* Exercise details *
Line by line, print the records exactly as they are, dropping the pictures.

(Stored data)
⟨
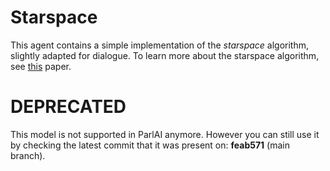 # Starspace

This agent contains a simple implementation of the *starspace* algorithm, slightly adapted for dialogue. To learn more about the starspace algorithm, see [this](https://arxiv.org/abs/1709.03856) paper.

# DEPRECATED
This model is not supported in ParlAI anymore.
However you can still use it by checking the latest commit that it was present on: **feab571** (main branch).
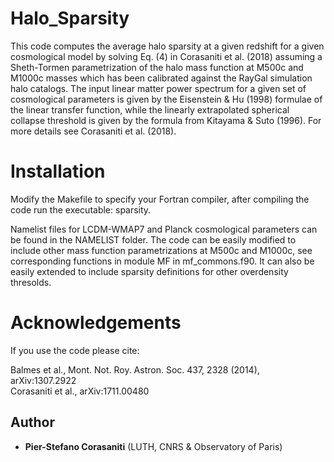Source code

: # Halo_Sparsity

This code computes the average halo sparsity at a given redshift for a given cosmological model by solving Eq. (4) in Corasaniti et al. (2018) assuming a Sheth-Tormen parametrization of the halo mass function at M500c and M1000c masses which has been calibrated against the RayGal simulation halo catalogs. The input linear matter power spectrum for a given set of cosmological parameters is given by the Eisenstein & Hu (1998) formulae of the linear transfer function, while the linearly extrapolated spherical collapse threshold is given by the formula from Kitayama & Suto (1996). For more details see Corasaniti et al. (2018).

# Installation

Modify the Makefile to specify your Fortran compiler, after compiling the code run the executable: sparsity.

Namelist files for LCDM-WMAP7 and Planck cosmological parameters can be found in the NAMELIST folder. The code can be easily modified to include other mass function parametrizations at M500c and M1000c, see corresponding functions in module MF in mf_commons.f90. It can also be easily extended to include sparsity definitions for other overdensity thresolds.

# Acknowledgements

If you use the code please cite: 

Balmes et al., Mont. Not. Roy. Astron. Soc. 437, 2328 (2014), arXiv:1307.2922\
Corasaniti et al., arXiv:1711.00480

## Author

* **Pier-Stefano Corasaniti** (LUTH, CNRS & Observatory of Paris) 
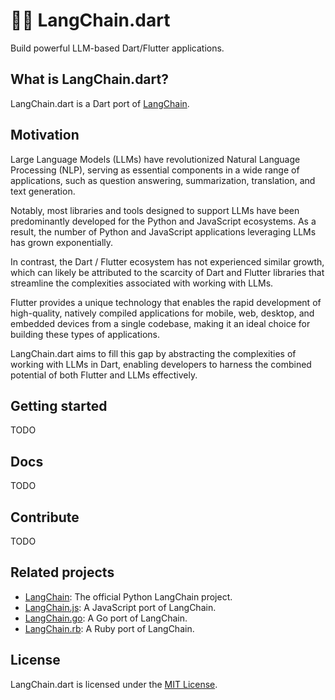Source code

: # 🦜️🔗 LangChain.dart

Build powerful LLM-based Dart/Flutter applications.

## What is LangChain.dart?

LangChain.dart is a Dart port of [LangChain](https://github.com/hwchase17/langchain).

## Motivation

Large Language Models (LLMs) have revolutionized Natural Language Processing (NLP), serving as
essential components in a wide range of applications, such as question answering, summarization,
translation, and text generation.

Notably, most libraries and tools designed to support LLMs have been predominantly developed for
the Python and JavaScript ecosystems. As a result, the number of Python and JavaScript applications
leveraging LLMs has grown exponentially.

In contrast, the Dart / Flutter ecosystem has not experienced similar growth, which can likely be
attributed to the scarcity of Dart and Flutter libraries that streamline the complexities associated
with working with LLMs.

Flutter provides a unique technology that enables the rapid development of high-quality, natively
compiled applications for mobile, web, desktop, and embedded devices from a single codebase, making
it an ideal choice for building these types of applications.

LangChain.dart aims to fill this gap by abstracting the complexities of working with LLMs in Dart,
enabling developers to harness the combined potential of both Flutter and LLMs effectively.

## Getting started

TODO

## Docs

TODO

## Contribute

TODO

## Related projects

- [LangChain](https://github.com/hwchase17/langchain): The official Python LangChain project.
- [LangChain.js](https://github.com/hwchase17/langchainjs): A JavaScript port of LangChain.
- [LangChain.go](https://github.com/tmc/langchaingo): A Go port of LangChain.
- [LangChain.rb](https://github.com/andreibondarev/langchainrb): A Ruby port of LangChain.

## License

LangChain.dart is licensed under the [MIT License](https://github.com/davidmigloz/langchain_dart/blob/main/LICENSE).
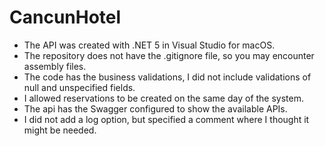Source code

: # CancunHotel
 
- The API was created with .NET 5 in Visual Studio for macOS.
- The repository does not have the .gitignore file, so you may encounter assembly files.
- The code has the business validations, I did not include validations of null and unspecified fields.
- I allowed reservations to be created on the same day of the system.
- The api has the Swagger configured to show the available APIs.
- I did not add a log option, but specified a comment where I thought it might be needed.
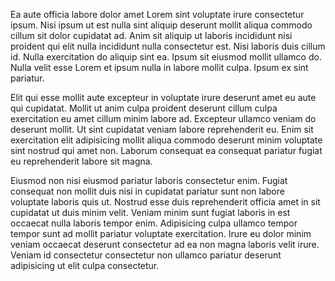 Ea aute officia labore dolor amet Lorem sint voluptate irure consectetur ipsum. Nisi ipsum ut est nulla sint aliquip deserunt mollit aliqua commodo cillum sit dolor cupidatat ad. Anim sit aliquip ut laboris incididunt nisi proident qui elit nulla incididunt nulla consectetur est. Nisi laboris duis cillum id. Nulla exercitation do aliquip sint ea. Ipsum sit eiusmod mollit ullamco do. Nulla velit esse Lorem et ipsum nulla in labore mollit culpa. Ipsum ex sint pariatur.

Elit qui esse mollit aute excepteur in voluptate irure deserunt amet eu aute qui cupidatat. Mollit ut anim culpa proident deserunt cillum culpa exercitation eu amet cillum minim labore ad. Excepteur ullamco veniam do deserunt mollit. Ut sint cupidatat veniam labore reprehenderit eu. Enim sit exercitation elit adipisicing mollit aliqua commodo deserunt minim voluptate sint nostrud qui amet non. Laborum consequat ea consequat pariatur fugiat eu reprehenderit labore sit magna.

Eiusmod non nisi eiusmod pariatur laboris consectetur enim. Fugiat consequat non mollit duis nisi in cupidatat pariatur sunt non labore voluptate laboris quis ut. Nostrud esse duis reprehenderit officia amet in sit cupidatat ut duis minim velit. Veniam minim sunt fugiat laboris in est occaecat nulla laboris tempor enim. Adipisicing culpa ullamco tempor tempor sunt ad mollit pariatur voluptate exercitation. Irure eu dolor minim veniam occaecat deserunt consectetur ad ea non magna laboris velit irure. Veniam id consectetur consectetur non ullamco pariatur deserunt adipisicing ut elit culpa consectetur.
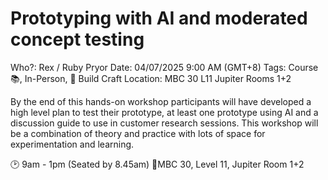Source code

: # Prototyping with AI and moderated concept testing

Who?: Rex / Ruby Pryor
Date: 04/07/2025 9:00 AM (GMT+8)
Tags: Course 📚, In-Person, 🔨 Build Craft
Location: MBC 30 L11 Jupiter Rooms 1+2

By the end of this hands-on workshop participants will have developed a high level plan to test their prototype, at least one prototype using AI and a discussion guide to use in customer research sessions. This workshop will be a combination of theory and practice with lots of space for experimentation and learning.

🕑 9am - 1pm (Seated by 8.45am) 
📍MBC 30, Level 11, Jupiter Room 1+2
⟩
* Task output *
 # Starspace

This agent contains a simple implementation of the *starspace* algorithm, slightly adapted for dialogue. To learn more about the starspace algorithm, see [this](https://arxiv.org/abs/1709.03856) paper.

# DEPRECATED
This model is not supported in ParlAI anymore.
However you can still use it by checking the latest commit that it was present on: **feab571** (main branch).
Source code

: # Halo_Sparsity

This code computes the average halo sparsity at a given redshift for a given cosmological model by solving Eq. (4) in Corasaniti et al. (2018) assuming a Sheth-Tormen parametrization of the halo mass function at M500c and M1000c masses which has been calibrated against the RayGal simulation halo catalogs. The input linear matter power spectrum for a given set of cosmological parameters is given by the Eisenstein & Hu (1998) formulae of the linear transfer function, while the linearly extrapolated spherical collapse threshold is given by the formula from Kitayama & Suto (1996). For more details see Corasaniti et al. (2018).

# Installation

Modify the Makefile to specify your Fortran compiler, after compiling the code run the executable: sparsity.

Namelist files for LCDM-WMAP7 and Planck cosmological parameters can be found in the NAMELIST folder. The code can be easily modified to include other mass function parametrizations at M500c and M1000c, see corresponding functions in module MF in mf_commons.f90. It can also be easily extended to include sparsity definitions for other overdensity thresolds.

# Acknowledgements

If you use the code please cite: 

Balmes et al., Mont. Not. Roy. Astron. Soc. 437, 2328 (2014), arXiv:1307.2922\
Corasaniti et al., arXiv:1711.00480

## Author

* **Pier-Stefano Corasaniti** (LUTH, CNRS & Observatory of Paris) 
Source code

: # 🦜️🔗 LangChain.dart

Build powerful LLM-based Dart/Flutter applications.

## What is LangChain.dart?

LangChain.dart is a Dart port of [LangChain](https://github.com/hwchase17/langchain).

## Motivation

Large Language Models (LLMs) have revolutionized Natural Language Processing (NLP), serving as
essential components in a wide range of applications, such as question answering, summarization,
translation, and text generation.

Notably, most libraries and tools designed to support LLMs have been predominantly developed for
the Python and JavaScript ecosystems. As a result, the number of Python and JavaScript applications
leveraging LLMs has grown exponentially.

In contrast, the Dart / Flutter ecosystem has not experienced similar growth, which can likely be
attributed to the scarcity of Dart and Flutter libraries that streamline the complexities associated
with working with LLMs.

Flutter provides a unique technology that enables the rapid development of high-quality, natively
compiled applications for mobile, web, desktop, and embedded devices from a single codebase, making
it an ideal choice for building these types of applications.

LangChain.dart aims to fill this gap by abstracting the complexities of working with LLMs in Dart,
enabling developers to harness the combined potential of both Flutter and LLMs effectively.

## Getting started

TODO

## Docs

TODO

## Contribute

TODO

## Related projects

- [LangChain](https://github.com/hwchase17/langchain): The official Python LangChain project.
- [LangChain.js](https://github.com/hwchase17/langchainjs): A JavaScript port of LangChain.
- [LangChain.go](https://github.com/tmc/langchaingo): A Go port of LangChain.
- [LangChain.rb](https://github.com/andreibondarev/langchainrb): A Ruby port of LangChain.

## License

LangChain.dart is licensed under the [MIT License](https://github.com/davidmigloz/langchain_dart/blob/main/LICENSE).
Source code

: # CancunHotel
 
- The API was created with .NET 5 in Visual Studio for macOS.
- The repository does not have the .gitignore file, so you may encounter assembly files.
- The code has the business validations, I did not include validations of null and unspecified fields.
- I allowed reservations to be created on the same day of the system.
- The api has the Swagger configured to show the available APIs.
- I did not add a log option, but specified a comment where I thought it might be needed.
 Ea aute officia labore dolor amet Lorem sint voluptate irure consectetur ipsum. Nisi ipsum ut est nulla sint aliquip deserunt mollit aliqua commodo cillum sit dolor cupidatat ad. Anim sit aliquip ut laboris incididunt nisi proident qui elit nulla incididunt nulla consectetur est. Nisi laboris duis cillum id. Nulla exercitation do aliquip sint ea. Ipsum sit eiusmod mollit ullamco do. Nulla velit esse Lorem et ipsum nulla in labore mollit culpa. Ipsum ex sint pariatur.

Elit qui esse mollit aute excepteur in voluptate irure deserunt amet eu aute qui cupidatat. Mollit ut anim culpa proident deserunt cillum culpa exercitation eu amet cillum minim labore ad. Excepteur ullamco veniam do deserunt mollit. Ut sint cupidatat veniam labore reprehenderit eu. Enim sit exercitation elit adipisicing mollit aliqua commodo deserunt minim voluptate sint nostrud qui amet non. Laborum consequat ea consequat pariatur fugiat eu reprehenderit labore sit magna.

Eiusmod non nisi eiusmod pariatur laboris consectetur enim. Fugiat consequat non mollit duis nisi in cupidatat pariatur sunt non labore voluptate laboris quis ut. Nostrud esse duis reprehenderit officia amet in sit cupidatat ut duis minim velit. Veniam minim sunt fugiat laboris in est occaecat nulla laboris tempor enim. Adipisicing culpa ullamco tempor tempor sunt ad mollit pariatur voluptate exercitation. Irure eu dolor minim veniam occaecat deserunt consectetur ad ea non magna laboris velit irure. Veniam id consectetur consectetur non ullamco pariatur deserunt adipisicing ut elit culpa consectetur.
Source code

: # Prototyping with AI and moderated concept testing

Who?: Rex / Ruby Pryor
Date: 04/07/2025 9:00 AM (GMT+8)
Tags: Course 📚, In-Person, 🔨 Build Craft
Location: MBC 30 L11 Jupiter Rooms 1+2

By the end of this hands-on workshop participants will have developed a high level plan to test their prototype, at least one prototype using AI and a discussion guide to use in customer research sessions. This workshop will be a combination of theory and practice with lots of space for experimentation and learning.

🕑 9am - 1pm (Seated by 8.45am) 
📍MBC 30, Level 11, Jupiter Room 1+2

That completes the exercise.